魔物出現の原因を探るため、今日から3日間授業は休講となり、生徒たちは寮で自習していること。
キャサリンは3日間の謹慎で、自宅に戻されていること。
ハンス先生が1カ月の減給になったけど、キャサリンの父親が被害生徒やアリーナ破壊の賠償に含めてハンス先生にもお見舞金をくれるから大丈夫だということ。
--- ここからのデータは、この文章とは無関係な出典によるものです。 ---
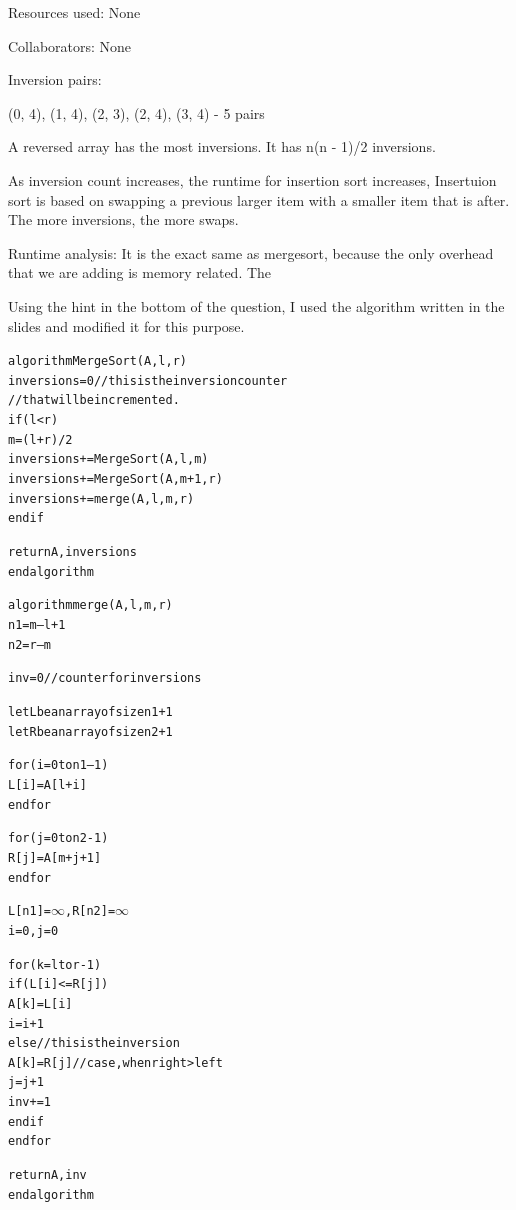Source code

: \documentclass[11pt,largemargins]{homework}
\begin{document}
\newpage
\question
Resources used: None

Collaborators: None

\begin{alphaparts}
  \questionpart

  Inversion pairs:

  (0, 4), (1, 4), (2, 3), (2, 4), (3, 4) - 5 pairs

  \questionpart

  A reversed array has the most inversions. It has n(n - 1)/2 inversions.

  \questionpart

  As inversion count increases, the runtime for insertion sort increases, Insertuion sort is based on swapping a previous 
  larger item with a smaller item that is after. The more inversions, the more swaps.

  \questionpart
  Runtime analysis: It is the exact same as mergesort, because the only overhead that we are adding is memory related. The

  Using the hint in the bottom of the question, I used the algorithm written in the slides and modified it for this purpose.

  \begin{alltt}
algorithm MergeSort(A, l, r)
  inversions = 0                      // this is the inversion counter 
                                      // that will be incremented.
  if (l < r)
    m = (l + r) / 2
    inversions += MergeSort(A, l, m)
    inversions += MergeSort(A, m + 1, r)
    inversions += merge(A, l, m, r)
  end if

  return A, inversions
end algorithm


algorithm merge(A, l, m, r)
  n1 = m – l + 1
  n2 = r – m
  
  inv = 0 // counter for inversions
  
  let L be an array of size n1 + 1
  let R be an array of size n2 + 1

    for (i = 0 to n1 – 1)
      L[i] = A[l + i]
    end for

    for (j = 0 to n2 - 1)
      R[j] = A[m + j + 1]
    end for

    L[n1] = \(\infty\), R[n2] = \(\infty\)
    i = 0, j = 0

    for (k = l to r - 1)
      if (L[i] <= R[j])
        A[k] = L[i]
        i = i + 1
      else                  // this is the inversion
        A[k] = R[j]         // case, when right > left
        j = j + 1
        inv += 1
      end if
    end for

  return A, inv
end algorithm
\end{alltt}

\end{alphaparts}
\end{document}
「マーカーくんにもお礼をしたいと言ってたよー。そのうち連絡あるかもねー。」
「それはまたそのときにご相談します。それで、」
わたしはエリオスに視線を動かし、
「なんでウォール先輩が、」
「一晩一緒にいたのですから、エリオスと呼んでいただけませんか?」
話の途中に笑顔で要求をかぶせてくる。
一晩一緒って何?!
「…エリオス先輩がここにいらっしゃるのでしょう?」
ハンス先生とエリオスはちょっと目を合わせ、エリオスがどうぞと先生に促す。
「昨日、魔力暴走したのは覚えてるー?」
「…はい、足を治癒しようとして失敗しました。」
そっと右足首を触ると、もう傷は治されているようだった。
「大きな怪我をしてるときは自分で治癒かけちゃダメだよー。魔法を使うときは一度全身を魔力が巡るから、基幹部分の怪我は回路の障害になるからねー。ま、普通は中等部で教えられることだけど。」
「そうですか…申し訳ありません。」
「いやもうマーカーくんから漏れる魔力がすごくてねー、ちょうど連絡に来たウォールくんが魔法的に隔離して保護してくれて、で一応意識が戻るまでついててくれたわけ。」
『防魔壁』は一切の魔法攻撃を通さない結界魔法で、逆に対象者の魔力も通さないため魔法が使えなくなる欠点がある、使い勝手の悪い魔法だ
この結界でわたしを覆い、物理的に魔力流出を防いだとのこと。
「いやいや、ウォールくんがこんな珍しい魔法使えるなんて助かったよー。」
「いろいろ研究するのが好きなので‥。アリスさんも安定されたようですし、自分は戻りますね。」
わたしは慌ててベッドから立ち上がり、エリオスに深くお辞儀をした。
「お手間をかけまして、申し訳ありませんでした。」
「そんな無理をなさらないで…それにね。」
エリオスはわたしの頭を撫でて、
「貴女からは謝罪より感謝がほしいな…」
わざわざ耳元で囁いてから、部屋から出て行った。
「いやあ、見事に真っ赤だねー。ほんと天然王子って質悪いよねー。」
「…言わないでください…。」
「ま、ここだと気が休まらないだろうから、動けるなら寮へ送っていくよー。」
「そうします。先生、お願いします。」
「オーケー、じゃあ行こうかー。」
立ち上がったハンス先生のあとに続く。
先生は扉を開けようとして、くるっと振り返った。
「そうそう、マーカーくんが『復活』使ったことは絶対秘密ねー。」
人差し指で唇を押さえ、ナイショのポーズを作る。